Dataset entries

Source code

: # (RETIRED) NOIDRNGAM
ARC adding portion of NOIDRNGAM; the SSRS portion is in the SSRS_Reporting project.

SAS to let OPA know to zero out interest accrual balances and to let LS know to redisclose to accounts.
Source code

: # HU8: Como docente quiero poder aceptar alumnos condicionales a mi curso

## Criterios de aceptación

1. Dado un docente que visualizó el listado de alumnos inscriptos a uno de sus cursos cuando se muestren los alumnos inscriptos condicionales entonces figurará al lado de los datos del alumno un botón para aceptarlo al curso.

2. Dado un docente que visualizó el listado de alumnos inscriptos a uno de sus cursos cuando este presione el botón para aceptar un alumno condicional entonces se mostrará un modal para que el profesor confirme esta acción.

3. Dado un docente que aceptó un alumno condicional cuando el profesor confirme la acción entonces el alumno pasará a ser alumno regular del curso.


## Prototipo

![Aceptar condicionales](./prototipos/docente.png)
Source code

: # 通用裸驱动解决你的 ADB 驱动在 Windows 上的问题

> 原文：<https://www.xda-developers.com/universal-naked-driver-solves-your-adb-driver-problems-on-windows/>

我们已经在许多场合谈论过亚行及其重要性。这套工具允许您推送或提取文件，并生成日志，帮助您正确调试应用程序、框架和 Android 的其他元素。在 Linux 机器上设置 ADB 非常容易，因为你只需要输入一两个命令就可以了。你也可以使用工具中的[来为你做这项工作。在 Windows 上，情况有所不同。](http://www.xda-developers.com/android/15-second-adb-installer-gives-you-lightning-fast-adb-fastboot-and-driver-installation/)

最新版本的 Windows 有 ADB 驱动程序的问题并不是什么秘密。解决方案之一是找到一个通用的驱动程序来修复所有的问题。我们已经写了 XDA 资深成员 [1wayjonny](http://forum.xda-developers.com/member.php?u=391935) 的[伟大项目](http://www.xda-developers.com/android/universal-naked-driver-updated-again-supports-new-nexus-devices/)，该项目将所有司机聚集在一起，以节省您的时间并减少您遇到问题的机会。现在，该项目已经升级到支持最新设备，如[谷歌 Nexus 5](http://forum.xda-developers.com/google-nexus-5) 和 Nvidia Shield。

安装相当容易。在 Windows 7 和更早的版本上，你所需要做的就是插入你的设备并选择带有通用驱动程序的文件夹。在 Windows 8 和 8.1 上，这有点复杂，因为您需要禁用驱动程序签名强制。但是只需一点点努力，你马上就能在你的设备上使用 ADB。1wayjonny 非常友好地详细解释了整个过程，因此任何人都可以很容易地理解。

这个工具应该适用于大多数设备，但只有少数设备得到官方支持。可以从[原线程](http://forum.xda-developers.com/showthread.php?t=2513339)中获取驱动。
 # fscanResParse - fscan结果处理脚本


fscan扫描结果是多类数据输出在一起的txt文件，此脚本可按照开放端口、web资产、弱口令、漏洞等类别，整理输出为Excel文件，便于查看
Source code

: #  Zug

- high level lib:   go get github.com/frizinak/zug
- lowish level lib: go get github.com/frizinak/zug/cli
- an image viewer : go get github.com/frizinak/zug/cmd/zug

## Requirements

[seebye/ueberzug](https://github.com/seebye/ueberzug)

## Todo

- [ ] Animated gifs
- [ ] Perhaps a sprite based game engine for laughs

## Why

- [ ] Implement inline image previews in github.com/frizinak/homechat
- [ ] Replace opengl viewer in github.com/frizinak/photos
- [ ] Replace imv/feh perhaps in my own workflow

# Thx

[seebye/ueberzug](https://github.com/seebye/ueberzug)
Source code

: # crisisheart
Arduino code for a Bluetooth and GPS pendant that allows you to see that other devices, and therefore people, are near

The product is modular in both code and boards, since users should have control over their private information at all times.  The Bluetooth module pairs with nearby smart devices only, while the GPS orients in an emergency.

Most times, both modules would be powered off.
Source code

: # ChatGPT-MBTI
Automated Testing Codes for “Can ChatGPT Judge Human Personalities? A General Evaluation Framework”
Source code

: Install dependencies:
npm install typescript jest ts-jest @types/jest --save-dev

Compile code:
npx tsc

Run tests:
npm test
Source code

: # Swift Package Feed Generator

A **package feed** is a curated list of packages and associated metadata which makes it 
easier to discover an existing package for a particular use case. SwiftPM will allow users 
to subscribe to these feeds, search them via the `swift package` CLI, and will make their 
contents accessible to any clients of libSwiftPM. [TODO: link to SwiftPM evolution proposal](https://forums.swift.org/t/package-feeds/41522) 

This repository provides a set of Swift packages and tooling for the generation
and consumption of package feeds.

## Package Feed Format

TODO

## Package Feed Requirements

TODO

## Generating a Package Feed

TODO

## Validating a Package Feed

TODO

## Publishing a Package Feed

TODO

WORK REQUEST.
Give back every line above, unchanged.

WRITTEN SOLUTION.
Source code

: # (RETIRED) NOIDRNGAM
ARC adding portion of NOIDRNGAM; the SSRS portion is in the SSRS_Reporting project.

SAS to let OPA know to zero out interest accrual balances and to let LS know to redisclose to accounts.
Source code

: # HU8: Como docente quiero poder aceptar alumnos condicionales a mi curso

## Criterios de aceptación

1. Dado un docente que visualizó el listado de alumnos inscriptos a uno de sus cursos cuando se muestren los alumnos inscriptos condicionales entonces figurará al lado de los datos del alumno un botón para aceptarlo al curso.

2. Dado un docente que visualizó el listado de alumnos inscriptos a uno de sus cursos cuando este presione el botón para aceptar un alumno condicional entonces se mostrará un modal para que el profesor confirme esta acción.

3. Dado un docente que aceptó un alumno condicional cuando el profesor confirme la acción entonces el alumno pasará a ser alumno regular del curso.


## Prototipo

![Aceptar condicionales](./prototipos/docente.png)
Source code

: # 通用裸驱动解决你的 ADB 驱动在 Windows 上的问题

> 原文：<https://www.xda-developers.com/universal-naked-driver-solves-your-adb-driver-problems-on-windows/>

我们已经在许多场合谈论过亚行及其重要性。这套工具允许您推送或提取文件，并生成日志，帮助您正确调试应用程序、框架和 Android 的其他元素。在 Linux 机器上设置 ADB 非常容易，因为你只需要输入一两个命令就可以了。你也可以使用工具中的[来为你做这项工作。在 Windows 上，情况有所不同。](http://www.xda-developers.com/android/15-second-adb-installer-gives-you-lightning-fast-adb-fastboot-and-driver-installation/)

最新版本的 Windows 有 ADB 驱动程序的问题并不是什么秘密。解决方案之一是找到一个通用的驱动程序来修复所有的问题。我们已经写了 XDA 资深成员 [1wayjonny](http://forum.xda-developers.com/member.php?u=391935) 的[伟大项目](http://www.xda-developers.com/android/universal-naked-driver-updated-again-supports-new-nexus-devices/)，该项目将所有司机聚集在一起，以节省您的时间并减少您遇到问题的机会。现在，该项目已经升级到支持最新设备，如[谷歌 Nexus 5](http://forum.xda-developers.com/google-nexus-5) 和 Nvidia Shield。

安装相当容易。在 Windows 7 和更早的版本上，你所需要做的就是插入你的设备并选择带有通用驱动程序的文件夹。在 Windows 8 和 8.1 上，这有点复杂，因为您需要禁用驱动程序签名强制。但是只需一点点努力，你马上就能在你的设备上使用 ADB。1wayjonny 非常友好地详细解释了整个过程，因此任何人都可以很容易地理解。

这个工具应该适用于大多数设备，但只有少数设备得到官方支持。可以从[原线程](http://forum.xda-developers.com/showthread.php?t=2513339)中获取驱动。
 # fscanResParse - fscan结果处理脚本


fscan扫描结果是多类数据输出在一起的txt文件，此脚本可按照开放端口、web资产、弱口令、漏洞等类别，整理输出为Excel文件，便于查看
Source code

: #  Zug

- high level lib:   go get github.com/frizinak/zug
- lowish level lib: go get github.com/frizinak/zug/cli
- an image viewer : go get github.com/frizinak/zug/cmd/zug

## Requirements

[seebye/ueberzug](https://github.com/seebye/ueberzug)

## Todo

- [ ] Animated gifs
- [ ] Perhaps a sprite based game engine for laughs

## Why

- [ ] Implement inline image previews in github.com/frizinak/homechat
- [ ] Replace opengl viewer in github.com/frizinak/photos
- [ ] Replace imv/feh perhaps in my own workflow

# Thx

[seebye/ueberzug](https://github.com/seebye/ueberzug)
Source code

: # crisisheart
Arduino code for a Bluetooth and GPS pendant that allows you to see that other devices, and therefore people, are near

The product is modular in both code and boards, since users should have control over their private information at all times.  The Bluetooth module pairs with nearby smart devices only, while the GPS orients in an emergency.

Most times, both modules would be powered off.
Source code

: # ChatGPT-MBTI
Automated Testing Codes for “Can ChatGPT Judge Human Personalities? A General Evaluation Framework”
Source code

: Install dependencies:
npm install typescript jest ts-jest @types/jest --save-dev

Compile code:
npx tsc

Run tests:
npm test
Source code

: # Swift Package Feed Generator

A **package feed** is a curated list of packages and associated metadata which makes it 
easier to discover an existing package for a particular use case. SwiftPM will allow users 
to subscribe to these feeds, search them via the `swift package` CLI, and will make their 
contents accessible to any clients of libSwiftPM. [TODO: link to SwiftPM evolution proposal](https://forums.swift.org/t/package-feeds/41522) 

This repository provides a set of Swift packages and tooling for the generation
and consumption of package feeds.

## Package Feed Format

TODO

## Package Feed Requirements

TODO

## Generating a Package Feed

TODO

## Validating a Package Feed

TODO

## Publishing a Package Feed

TODO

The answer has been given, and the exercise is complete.